_Prompt_
There is one span to output from the data below: the lines starting at the line with "### 4.4.1.Distribución inicial" and ending at the line with "jerárquica y/o geográfica". Output it exactly, ends included, nothing more.

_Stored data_
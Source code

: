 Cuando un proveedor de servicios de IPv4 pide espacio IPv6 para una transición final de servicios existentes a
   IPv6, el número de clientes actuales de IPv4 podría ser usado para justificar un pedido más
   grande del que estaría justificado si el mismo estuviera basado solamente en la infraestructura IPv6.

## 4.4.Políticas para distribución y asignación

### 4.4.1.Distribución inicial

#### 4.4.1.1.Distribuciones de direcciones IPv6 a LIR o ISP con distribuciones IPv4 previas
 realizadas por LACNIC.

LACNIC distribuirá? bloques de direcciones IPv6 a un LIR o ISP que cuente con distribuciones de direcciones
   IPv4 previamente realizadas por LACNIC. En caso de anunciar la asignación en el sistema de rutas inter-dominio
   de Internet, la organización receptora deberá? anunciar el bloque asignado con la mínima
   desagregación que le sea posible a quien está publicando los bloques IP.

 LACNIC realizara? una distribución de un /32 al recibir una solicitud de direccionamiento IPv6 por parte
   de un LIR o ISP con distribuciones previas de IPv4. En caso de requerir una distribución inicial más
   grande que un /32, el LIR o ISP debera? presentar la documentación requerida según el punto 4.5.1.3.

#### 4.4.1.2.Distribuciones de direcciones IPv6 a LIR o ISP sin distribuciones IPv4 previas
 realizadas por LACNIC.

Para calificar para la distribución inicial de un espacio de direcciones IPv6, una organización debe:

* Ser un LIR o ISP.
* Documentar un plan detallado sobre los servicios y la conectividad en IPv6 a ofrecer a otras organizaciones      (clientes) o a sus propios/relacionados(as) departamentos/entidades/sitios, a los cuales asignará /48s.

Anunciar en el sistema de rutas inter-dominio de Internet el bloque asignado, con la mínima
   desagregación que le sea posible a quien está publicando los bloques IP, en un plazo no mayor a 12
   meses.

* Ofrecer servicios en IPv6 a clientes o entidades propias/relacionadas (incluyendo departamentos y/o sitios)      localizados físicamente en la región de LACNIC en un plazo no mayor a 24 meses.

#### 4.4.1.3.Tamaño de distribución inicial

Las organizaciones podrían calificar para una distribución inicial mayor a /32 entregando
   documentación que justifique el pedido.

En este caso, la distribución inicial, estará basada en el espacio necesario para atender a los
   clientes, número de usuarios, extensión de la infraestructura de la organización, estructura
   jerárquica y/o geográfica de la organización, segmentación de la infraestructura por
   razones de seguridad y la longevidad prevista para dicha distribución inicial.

...

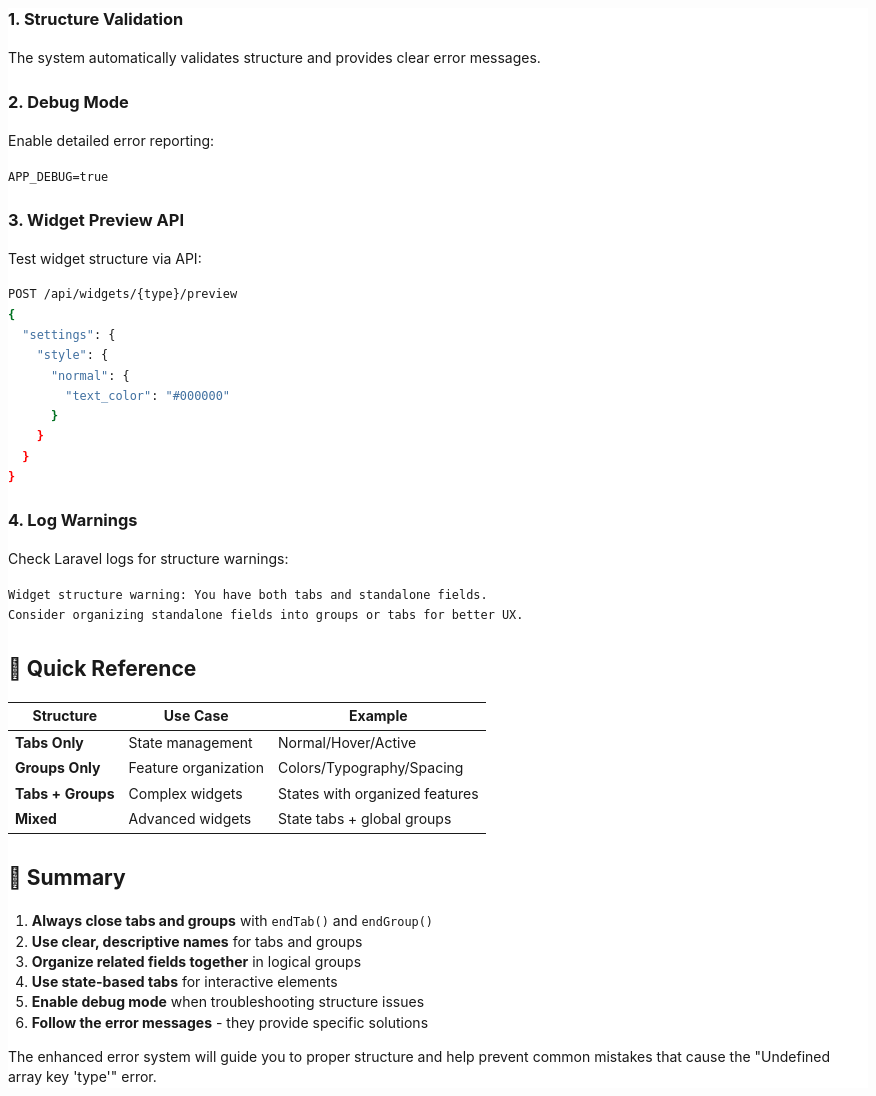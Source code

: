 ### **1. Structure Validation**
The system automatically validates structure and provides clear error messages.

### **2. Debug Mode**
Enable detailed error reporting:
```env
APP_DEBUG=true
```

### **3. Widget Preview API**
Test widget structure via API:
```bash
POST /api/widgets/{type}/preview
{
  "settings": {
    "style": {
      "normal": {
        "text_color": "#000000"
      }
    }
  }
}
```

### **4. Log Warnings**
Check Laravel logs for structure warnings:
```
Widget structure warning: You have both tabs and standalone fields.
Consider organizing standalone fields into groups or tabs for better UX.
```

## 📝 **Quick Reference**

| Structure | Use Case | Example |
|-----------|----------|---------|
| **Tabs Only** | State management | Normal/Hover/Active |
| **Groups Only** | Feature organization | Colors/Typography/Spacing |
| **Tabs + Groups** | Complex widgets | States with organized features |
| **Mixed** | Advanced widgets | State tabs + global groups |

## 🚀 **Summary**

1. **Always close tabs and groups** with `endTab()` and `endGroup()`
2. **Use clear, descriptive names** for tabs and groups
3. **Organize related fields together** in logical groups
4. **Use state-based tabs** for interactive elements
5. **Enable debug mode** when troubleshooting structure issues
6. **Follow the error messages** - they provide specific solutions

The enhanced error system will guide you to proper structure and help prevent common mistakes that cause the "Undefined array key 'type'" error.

_Problem solution_
### 4.4.1.Distribución inicial

#### 4.4.1.1.Distribuciones de direcciones IPv6 a LIR o ISP con distribuciones IPv4 previas
 realizadas por LACNIC.

LACNIC distribuirá? bloques de direcciones IPv6 a un LIR o ISP que cuente con distribuciones de direcciones
   IPv4 previamente realizadas por LACNIC. En caso de anunciar la asignación en el sistema de rutas inter-dominio
   de Internet, la organización receptora deberá? anunciar el bloque asignado con la mínima
   desagregación que le sea posible a quien está publicando los bloques IP.

 LACNIC realizara? una distribución de un /32 al recibir una solicitud de direccionamiento IPv6 por parte
   de un LIR o ISP con distribuciones previas de IPv4. En caso de requerir una distribución inicial más
   grande que un /32, el LIR o ISP debera? presentar la documentación requerida según el punto 4.5.1.3.

#### 4.4.1.2.Distribuciones de direcciones IPv6 a LIR o ISP sin distribuciones IPv4 previas
 realizadas por LACNIC.

Para calificar para la distribución inicial de un espacio de direcciones IPv6, una organización debe:

* Ser un LIR o ISP.
* Documentar un plan detallado sobre los servicios y la conectividad en IPv6 a ofrecer a otras organizaciones      (clientes) o a sus propios/relacionados(as) departamentos/entidades/sitios, a los cuales asignará /48s.

Anunciar en el sistema de rutas inter-dominio de Internet el bloque asignado, con la mínima
   desagregación que le sea posible a quien está publicando los bloques IP, en un plazo no mayor a 12
   meses.

* Ofrecer servicios en IPv6 a clientes o entidades propias/relacionadas (incluyendo departamentos y/o sitios)      localizados físicamente en la región de LACNIC en un plazo no mayor a 24 meses.

#### 4.4.1.3.Tamaño de distribución inicial

Las organizaciones podrían calificar para una distribución inicial mayor a /32 entregando
   documentación que justifique el pedido.

En este caso, la distribución inicial, estará basada en el espacio necesario para atender a los
   clientes, número de usuarios, extensión de la infraestructura de la organización, estructura
   jerárquica y/o geográfica de la organización, segmentación de la infraestructura por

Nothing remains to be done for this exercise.